1. Field of the Invention
The present invention relates to the technologies used especially in homeland security or nuclear safeguard applications, e.g. where security relevant nuclear, radiating materials passing the border must be detected and/or characterized. It refers to a method for obtaining information signatures from nuclear material or about the presence, the nature and/or the shielding of a nuclear material.
It further refers to a measurement setup for performing such a method.
2. Description of Related Art
The capability of detecting special nuclear materials (SNM) is of importance in the context of preventing and deterring misuse of nuclear material. In particular at ports of entry, there is an interest to prevent such material from being illicitly brought into a country. For this purpose radiation detectors of different form factors can be used, including large, vehicle-sized radiation portal monitors (RPM, see FIG. 3). The following description uses RPMs as an example, analogous principles apply equally for other radiation detectors such as for example handheld or portable devices.

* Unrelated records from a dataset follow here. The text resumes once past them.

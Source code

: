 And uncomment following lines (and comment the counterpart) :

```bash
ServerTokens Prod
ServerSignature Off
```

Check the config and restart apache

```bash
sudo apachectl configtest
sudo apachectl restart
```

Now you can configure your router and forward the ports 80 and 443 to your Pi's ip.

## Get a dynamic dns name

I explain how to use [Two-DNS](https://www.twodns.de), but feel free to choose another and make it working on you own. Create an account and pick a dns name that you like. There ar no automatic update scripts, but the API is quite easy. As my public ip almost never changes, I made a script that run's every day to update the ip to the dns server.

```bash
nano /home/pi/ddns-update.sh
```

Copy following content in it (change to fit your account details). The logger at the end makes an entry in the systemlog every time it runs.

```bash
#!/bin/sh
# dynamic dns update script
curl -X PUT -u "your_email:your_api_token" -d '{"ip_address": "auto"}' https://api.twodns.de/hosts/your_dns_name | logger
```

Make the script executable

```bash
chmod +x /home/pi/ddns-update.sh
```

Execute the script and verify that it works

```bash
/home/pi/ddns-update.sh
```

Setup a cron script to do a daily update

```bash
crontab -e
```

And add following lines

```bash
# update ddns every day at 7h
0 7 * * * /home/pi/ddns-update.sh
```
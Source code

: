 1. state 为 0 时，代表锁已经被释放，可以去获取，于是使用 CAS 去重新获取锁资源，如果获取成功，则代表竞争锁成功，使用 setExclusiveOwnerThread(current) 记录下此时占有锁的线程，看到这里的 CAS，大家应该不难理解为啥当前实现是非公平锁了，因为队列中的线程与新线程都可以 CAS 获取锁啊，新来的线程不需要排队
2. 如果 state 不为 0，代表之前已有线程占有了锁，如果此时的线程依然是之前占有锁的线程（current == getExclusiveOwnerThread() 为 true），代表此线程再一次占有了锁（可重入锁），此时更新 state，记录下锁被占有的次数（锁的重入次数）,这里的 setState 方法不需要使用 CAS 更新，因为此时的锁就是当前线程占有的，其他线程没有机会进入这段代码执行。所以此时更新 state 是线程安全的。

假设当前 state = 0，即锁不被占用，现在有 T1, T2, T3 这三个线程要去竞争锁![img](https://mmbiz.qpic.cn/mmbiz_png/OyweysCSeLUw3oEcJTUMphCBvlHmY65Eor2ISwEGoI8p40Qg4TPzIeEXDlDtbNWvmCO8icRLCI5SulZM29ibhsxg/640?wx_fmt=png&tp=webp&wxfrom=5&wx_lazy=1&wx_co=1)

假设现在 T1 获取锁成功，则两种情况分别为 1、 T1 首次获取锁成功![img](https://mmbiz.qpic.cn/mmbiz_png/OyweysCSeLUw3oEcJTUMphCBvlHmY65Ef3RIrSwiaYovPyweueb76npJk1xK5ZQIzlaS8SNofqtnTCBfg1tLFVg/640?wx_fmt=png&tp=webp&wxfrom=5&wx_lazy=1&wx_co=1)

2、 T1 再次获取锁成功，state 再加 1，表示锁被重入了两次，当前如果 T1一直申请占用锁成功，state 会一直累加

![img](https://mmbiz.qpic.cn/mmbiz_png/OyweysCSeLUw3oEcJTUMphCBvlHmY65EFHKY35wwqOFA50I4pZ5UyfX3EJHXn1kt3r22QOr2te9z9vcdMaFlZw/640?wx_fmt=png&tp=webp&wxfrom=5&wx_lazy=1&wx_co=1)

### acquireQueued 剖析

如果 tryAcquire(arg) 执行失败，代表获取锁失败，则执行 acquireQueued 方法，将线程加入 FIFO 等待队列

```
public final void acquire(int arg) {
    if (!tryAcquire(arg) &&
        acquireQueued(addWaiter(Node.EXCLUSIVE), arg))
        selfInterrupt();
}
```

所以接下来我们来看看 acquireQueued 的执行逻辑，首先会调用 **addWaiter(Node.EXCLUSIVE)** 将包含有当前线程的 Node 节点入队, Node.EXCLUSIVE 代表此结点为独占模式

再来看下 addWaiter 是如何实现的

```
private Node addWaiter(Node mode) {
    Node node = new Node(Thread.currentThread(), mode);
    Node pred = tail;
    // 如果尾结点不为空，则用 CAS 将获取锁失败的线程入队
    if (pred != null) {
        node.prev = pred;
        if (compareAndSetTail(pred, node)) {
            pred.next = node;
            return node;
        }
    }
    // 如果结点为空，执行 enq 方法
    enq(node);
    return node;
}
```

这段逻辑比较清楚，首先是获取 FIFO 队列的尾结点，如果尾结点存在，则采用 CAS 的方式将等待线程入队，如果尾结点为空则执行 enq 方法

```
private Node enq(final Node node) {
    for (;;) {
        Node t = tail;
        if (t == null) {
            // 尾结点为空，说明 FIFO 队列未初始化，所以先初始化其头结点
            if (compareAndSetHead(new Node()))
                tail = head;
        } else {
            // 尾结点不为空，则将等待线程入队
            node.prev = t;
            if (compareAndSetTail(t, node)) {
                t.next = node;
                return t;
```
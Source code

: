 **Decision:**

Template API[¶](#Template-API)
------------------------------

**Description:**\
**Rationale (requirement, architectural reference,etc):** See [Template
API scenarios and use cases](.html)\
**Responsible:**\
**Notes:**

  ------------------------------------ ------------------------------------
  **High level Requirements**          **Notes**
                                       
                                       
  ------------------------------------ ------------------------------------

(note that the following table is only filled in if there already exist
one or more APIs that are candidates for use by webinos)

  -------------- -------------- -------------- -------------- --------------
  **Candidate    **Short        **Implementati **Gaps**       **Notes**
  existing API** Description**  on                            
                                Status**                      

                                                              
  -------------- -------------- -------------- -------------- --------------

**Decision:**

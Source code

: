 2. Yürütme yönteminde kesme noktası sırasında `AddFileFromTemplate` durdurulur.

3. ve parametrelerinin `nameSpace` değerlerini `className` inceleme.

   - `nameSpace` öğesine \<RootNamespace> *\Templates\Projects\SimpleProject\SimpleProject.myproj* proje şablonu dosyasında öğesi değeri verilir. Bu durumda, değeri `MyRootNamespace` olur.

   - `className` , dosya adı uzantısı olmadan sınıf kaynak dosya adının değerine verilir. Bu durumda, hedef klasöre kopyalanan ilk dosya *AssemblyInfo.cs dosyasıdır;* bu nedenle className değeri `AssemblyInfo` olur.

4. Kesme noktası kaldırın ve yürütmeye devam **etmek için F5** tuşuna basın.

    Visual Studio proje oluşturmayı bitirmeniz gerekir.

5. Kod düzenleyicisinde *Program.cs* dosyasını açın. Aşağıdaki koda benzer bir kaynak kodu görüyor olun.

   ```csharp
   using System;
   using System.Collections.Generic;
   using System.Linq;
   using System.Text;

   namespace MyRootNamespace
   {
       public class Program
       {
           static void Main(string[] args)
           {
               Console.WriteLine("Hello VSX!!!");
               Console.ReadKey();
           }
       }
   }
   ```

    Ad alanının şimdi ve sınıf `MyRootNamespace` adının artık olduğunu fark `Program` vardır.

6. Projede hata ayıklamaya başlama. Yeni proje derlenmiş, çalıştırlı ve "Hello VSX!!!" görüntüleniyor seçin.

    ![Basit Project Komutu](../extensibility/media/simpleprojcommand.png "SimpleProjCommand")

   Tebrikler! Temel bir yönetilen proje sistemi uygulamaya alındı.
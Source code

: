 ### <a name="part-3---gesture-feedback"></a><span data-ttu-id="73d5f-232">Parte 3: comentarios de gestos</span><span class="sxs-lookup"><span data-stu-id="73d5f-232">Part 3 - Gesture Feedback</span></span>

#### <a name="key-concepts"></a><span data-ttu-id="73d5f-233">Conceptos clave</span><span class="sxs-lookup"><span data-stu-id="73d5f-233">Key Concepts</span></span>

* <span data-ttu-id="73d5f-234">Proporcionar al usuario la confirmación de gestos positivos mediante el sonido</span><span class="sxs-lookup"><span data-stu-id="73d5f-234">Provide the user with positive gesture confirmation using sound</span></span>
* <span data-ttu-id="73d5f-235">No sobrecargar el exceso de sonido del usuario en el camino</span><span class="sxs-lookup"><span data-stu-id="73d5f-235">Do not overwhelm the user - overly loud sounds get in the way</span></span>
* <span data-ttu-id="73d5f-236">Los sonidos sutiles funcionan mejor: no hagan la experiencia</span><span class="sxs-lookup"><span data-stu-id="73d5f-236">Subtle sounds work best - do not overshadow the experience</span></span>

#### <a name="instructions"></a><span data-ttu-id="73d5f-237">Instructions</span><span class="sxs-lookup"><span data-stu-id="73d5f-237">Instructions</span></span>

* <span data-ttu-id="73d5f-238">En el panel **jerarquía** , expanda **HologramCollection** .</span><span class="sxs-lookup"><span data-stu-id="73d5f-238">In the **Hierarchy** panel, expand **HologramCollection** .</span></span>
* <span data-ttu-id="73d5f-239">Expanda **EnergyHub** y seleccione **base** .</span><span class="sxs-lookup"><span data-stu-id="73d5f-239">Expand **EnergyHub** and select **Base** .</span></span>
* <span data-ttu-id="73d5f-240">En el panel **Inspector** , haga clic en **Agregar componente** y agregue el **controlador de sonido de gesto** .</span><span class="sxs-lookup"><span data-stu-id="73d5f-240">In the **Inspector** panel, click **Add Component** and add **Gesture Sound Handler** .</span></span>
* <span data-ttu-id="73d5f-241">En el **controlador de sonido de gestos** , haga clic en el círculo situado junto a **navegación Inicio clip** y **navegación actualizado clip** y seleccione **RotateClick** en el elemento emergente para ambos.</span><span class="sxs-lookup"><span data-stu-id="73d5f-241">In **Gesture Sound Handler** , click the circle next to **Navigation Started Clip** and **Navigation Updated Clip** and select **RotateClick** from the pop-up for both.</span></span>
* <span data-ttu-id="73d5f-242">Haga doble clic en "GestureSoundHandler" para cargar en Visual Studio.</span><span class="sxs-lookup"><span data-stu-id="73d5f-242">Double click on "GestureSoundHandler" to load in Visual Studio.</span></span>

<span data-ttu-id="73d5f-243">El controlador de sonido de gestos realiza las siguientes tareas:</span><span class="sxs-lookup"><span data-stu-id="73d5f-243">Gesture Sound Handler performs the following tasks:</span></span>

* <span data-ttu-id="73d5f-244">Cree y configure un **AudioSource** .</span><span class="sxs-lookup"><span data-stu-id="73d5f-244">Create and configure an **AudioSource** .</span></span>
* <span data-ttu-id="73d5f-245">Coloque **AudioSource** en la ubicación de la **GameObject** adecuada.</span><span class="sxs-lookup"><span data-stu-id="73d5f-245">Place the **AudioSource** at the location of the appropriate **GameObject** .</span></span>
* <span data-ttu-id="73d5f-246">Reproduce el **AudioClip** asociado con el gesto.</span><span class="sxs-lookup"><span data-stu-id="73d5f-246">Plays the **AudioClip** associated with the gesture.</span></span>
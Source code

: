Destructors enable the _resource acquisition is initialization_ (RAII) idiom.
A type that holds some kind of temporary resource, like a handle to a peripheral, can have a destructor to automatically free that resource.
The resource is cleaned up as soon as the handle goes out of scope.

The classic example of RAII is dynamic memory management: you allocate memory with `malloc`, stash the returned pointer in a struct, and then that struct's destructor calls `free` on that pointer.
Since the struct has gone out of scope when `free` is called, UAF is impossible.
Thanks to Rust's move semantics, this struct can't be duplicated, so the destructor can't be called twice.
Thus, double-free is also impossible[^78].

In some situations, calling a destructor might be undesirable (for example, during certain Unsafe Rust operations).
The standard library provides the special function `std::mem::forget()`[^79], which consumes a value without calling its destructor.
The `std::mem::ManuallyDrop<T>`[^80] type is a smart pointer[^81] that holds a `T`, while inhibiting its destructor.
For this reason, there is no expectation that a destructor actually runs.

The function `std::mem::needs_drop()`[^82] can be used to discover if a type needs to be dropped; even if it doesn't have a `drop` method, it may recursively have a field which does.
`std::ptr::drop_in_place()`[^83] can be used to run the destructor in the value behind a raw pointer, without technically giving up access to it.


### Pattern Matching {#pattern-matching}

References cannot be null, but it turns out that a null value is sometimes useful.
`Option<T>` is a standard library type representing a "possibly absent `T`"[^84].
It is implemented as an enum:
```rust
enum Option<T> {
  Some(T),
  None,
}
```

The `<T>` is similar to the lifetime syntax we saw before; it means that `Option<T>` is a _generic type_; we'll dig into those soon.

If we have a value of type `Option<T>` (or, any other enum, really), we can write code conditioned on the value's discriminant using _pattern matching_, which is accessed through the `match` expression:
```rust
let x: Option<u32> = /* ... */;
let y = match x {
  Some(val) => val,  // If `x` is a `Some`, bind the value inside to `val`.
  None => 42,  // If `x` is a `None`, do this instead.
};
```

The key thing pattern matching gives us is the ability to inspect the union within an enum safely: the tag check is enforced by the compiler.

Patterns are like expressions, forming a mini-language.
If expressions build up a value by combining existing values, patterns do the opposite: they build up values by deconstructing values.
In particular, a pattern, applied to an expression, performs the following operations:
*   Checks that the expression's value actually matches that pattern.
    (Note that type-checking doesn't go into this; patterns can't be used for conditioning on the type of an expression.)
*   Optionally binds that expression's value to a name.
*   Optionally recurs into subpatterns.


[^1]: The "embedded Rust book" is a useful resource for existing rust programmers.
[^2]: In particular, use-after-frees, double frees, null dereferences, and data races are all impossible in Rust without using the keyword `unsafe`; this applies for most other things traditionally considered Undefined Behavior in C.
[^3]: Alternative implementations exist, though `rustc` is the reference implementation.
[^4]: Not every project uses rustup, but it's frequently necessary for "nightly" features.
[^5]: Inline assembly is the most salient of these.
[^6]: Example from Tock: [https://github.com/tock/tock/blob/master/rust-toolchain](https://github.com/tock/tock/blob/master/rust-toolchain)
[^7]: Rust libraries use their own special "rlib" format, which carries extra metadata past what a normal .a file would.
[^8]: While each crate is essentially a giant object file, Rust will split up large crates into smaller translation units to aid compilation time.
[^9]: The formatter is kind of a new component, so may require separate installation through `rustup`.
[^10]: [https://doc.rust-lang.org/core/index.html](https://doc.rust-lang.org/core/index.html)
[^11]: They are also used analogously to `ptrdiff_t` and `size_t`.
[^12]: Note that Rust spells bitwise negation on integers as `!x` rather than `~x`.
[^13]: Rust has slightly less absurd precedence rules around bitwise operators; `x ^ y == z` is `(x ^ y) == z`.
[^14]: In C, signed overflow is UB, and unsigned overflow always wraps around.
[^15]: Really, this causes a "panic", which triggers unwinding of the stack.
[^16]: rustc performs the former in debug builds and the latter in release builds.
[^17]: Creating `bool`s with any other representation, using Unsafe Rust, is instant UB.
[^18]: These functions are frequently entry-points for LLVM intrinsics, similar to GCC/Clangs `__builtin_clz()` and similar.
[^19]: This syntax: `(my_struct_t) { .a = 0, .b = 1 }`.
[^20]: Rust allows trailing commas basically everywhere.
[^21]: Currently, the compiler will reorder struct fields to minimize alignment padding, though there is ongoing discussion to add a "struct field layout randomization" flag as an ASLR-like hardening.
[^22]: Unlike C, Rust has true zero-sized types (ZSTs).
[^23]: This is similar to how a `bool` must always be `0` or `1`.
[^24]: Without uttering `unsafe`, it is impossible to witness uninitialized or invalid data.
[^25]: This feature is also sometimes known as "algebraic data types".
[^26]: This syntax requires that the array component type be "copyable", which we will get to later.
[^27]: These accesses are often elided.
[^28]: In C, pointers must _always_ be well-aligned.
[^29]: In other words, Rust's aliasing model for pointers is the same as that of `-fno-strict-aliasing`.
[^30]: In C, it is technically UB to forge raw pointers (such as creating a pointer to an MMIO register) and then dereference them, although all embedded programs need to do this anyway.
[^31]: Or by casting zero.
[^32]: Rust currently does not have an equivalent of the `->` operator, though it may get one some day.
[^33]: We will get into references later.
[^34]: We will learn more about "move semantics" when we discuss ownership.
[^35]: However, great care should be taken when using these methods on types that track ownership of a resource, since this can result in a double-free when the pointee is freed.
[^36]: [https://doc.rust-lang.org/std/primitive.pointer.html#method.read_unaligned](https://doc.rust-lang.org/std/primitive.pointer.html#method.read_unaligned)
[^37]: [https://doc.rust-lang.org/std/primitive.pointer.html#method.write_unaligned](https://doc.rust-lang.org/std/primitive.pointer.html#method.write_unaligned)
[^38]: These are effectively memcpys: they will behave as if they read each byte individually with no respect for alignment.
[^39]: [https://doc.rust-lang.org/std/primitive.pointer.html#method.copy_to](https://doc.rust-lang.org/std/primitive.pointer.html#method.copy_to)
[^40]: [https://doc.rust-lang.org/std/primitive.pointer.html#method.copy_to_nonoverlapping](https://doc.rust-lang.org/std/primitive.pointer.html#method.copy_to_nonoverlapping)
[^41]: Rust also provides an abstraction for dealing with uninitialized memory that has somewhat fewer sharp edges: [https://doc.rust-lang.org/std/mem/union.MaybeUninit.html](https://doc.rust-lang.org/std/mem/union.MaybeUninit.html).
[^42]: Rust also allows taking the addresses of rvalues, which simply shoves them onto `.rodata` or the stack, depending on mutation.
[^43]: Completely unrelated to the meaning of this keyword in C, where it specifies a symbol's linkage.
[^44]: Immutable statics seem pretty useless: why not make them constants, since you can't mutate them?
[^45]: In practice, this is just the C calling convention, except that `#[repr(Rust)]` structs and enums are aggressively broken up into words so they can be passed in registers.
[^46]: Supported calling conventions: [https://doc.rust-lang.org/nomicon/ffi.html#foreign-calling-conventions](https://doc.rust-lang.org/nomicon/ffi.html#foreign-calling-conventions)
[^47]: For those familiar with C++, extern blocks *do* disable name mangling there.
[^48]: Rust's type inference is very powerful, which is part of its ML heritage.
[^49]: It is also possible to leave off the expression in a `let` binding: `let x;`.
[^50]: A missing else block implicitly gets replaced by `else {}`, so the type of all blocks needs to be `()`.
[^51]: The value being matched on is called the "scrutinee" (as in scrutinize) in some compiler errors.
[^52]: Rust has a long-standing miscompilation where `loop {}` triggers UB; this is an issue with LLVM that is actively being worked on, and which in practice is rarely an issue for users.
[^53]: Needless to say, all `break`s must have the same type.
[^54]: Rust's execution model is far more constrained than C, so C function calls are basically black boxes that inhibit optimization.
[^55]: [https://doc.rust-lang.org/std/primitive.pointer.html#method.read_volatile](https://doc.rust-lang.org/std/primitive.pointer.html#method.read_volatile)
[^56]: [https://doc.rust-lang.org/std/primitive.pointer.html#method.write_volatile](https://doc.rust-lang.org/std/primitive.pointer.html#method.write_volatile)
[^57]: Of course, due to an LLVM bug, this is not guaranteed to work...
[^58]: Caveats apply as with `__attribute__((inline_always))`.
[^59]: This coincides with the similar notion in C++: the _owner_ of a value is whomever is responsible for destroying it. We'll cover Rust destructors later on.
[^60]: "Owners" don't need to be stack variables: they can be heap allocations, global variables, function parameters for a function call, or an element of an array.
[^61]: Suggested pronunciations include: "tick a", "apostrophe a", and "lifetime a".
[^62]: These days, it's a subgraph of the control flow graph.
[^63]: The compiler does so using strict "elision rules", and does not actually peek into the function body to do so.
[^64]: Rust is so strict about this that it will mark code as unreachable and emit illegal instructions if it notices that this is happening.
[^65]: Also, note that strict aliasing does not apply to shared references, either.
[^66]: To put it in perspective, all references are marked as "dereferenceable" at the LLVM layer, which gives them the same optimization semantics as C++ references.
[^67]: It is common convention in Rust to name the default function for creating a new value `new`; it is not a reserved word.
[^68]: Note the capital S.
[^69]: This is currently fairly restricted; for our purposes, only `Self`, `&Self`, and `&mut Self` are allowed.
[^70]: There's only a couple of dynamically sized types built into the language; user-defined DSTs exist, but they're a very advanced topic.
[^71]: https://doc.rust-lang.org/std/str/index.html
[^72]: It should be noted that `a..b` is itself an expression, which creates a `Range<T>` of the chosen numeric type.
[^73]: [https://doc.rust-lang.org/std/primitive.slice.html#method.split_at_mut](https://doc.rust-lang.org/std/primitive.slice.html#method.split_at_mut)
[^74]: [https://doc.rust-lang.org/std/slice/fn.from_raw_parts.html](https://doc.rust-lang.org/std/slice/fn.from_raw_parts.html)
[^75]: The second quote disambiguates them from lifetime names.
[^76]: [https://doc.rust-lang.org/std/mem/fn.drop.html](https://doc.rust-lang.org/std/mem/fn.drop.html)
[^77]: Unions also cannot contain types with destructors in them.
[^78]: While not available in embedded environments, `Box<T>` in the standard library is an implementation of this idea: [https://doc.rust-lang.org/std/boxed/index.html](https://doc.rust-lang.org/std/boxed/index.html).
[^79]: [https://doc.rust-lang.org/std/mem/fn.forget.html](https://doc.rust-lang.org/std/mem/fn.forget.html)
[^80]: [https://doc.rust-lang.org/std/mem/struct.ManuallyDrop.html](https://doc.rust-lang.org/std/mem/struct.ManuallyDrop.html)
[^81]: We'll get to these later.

RPMs are effective at detecting radiological materials suitable for misuse in a radiological dispersal device (RDD), for example a dirty bomb. This is not surprising, since a substantial amount of radioactivity is required for such a device to have its desired effect, the high level of radioactivity typically giving a clear signature of gamma radiation.
The detection of SNM is complicated by the fact that SNM is not highly radioactive. Depending on its nature, SNM can in some (but not all cases) emit substantial amounts of neutron and/or gamma radiation. Even so, the intensity of radiation emitted may be low compared to other backgrounds, including natural backgrounds or benign sources such as naturally occurring radioactive materials (NORM). In cases where SNM is additionally shielded by neutron or gamma shielding, the detection problem becomes very difficult to solve.
Typically, RPMs deployed with the intention of interdicting SNM aim at detecting both neutron and gamma radiation signatures from fission: Neutron signatures are detected using thermal neutron detectors surrounded by moderating material; gamma signatures are detected by scintillation detectors such as polyvinyltholuene (PVT). Faced with the challenge of detecting weak radiation signatures characteristic of fission in the presence of strong backgrounds, RPMs have so far not been able to deliver high SNM detection capabilities without incurring unacceptably high ‘nuisance alarm’ rates caused by legitimate NORM sources in commerce.
In an attempt to improve detection probability and reduce nuisance alarm rates, PVT scintillators were replaced by higher resolution gamma detectors such as sodium iodide (NaI) scintillation crystals or high purity germanium detectors. In field trials, RPMs based on these technologies were not capable of demonstrating a substantial improvement in achieving the goals set out.